However, in the high voltage battery, the oxidative decomposition phenomenon of the electrolyte is increased while the charge voltage of the positive electrode material is increased, thereby causing deterioration of the battery performance. In addition, a phenomenon that positive electrode metal ions are eluted during the use of a high-voltage battery is common, and especially after the battery is stored at a high temperature for a long time, the elution of the positive electrode metal ions is further accelerated, so that the retention capacity of the battery is low. The problems of poor high-temperature cycle and high-temperature storage performance of the current commercialized cobalt acid lithium battery with the voltage of more than 4.4V and the ternary-material high-voltage battery generally exist, and the problems are mainly reflected in that the thickness expansion and the internal resistance increase are large after high-temperature cycle, and the capacity is kept low after long-time high-temperature storage. In addition, the electrolyte of the existing lithium ion battery adopts an organic solvent which is volatile and flammable, and accidents such as fire and the like are easy to happen under abuse conditions such as thermal shock and the like of the battery.
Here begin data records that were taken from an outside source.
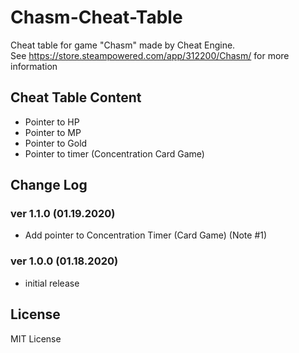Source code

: # Chasm-Cheat-Table
Cheat table for game "Chasm" made by Cheat Engine. <br/>
See https://store.steampowered.com/app/312200/Chasm/ for more information

## Cheat Table Content
- Pointer to HP
- Pointer to MP
- Pointer to Gold
- Pointer to timer (Concentration Card Game)

## Change Log

### ver 1.1.0 (01.19.2020)
- Add pointer to Concentration Timer (Card Game) (Note #1)
### ver 1.0.0 (01.18.2020)
- initial release

## License

MIT License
In view of the above, it is necessary to provide an electrolyte solution that can achieve both electrochemical performance and safety performance.
Disclosure of Invention
One of the objects of the present invention is: aiming at the defects of the prior art, the lithium ion battery electrolyte is provided, and when the lithium ion battery electrolyte is used for a high-voltage battery system, the electrochemical performance and the safety performance of the battery can be effectively improved.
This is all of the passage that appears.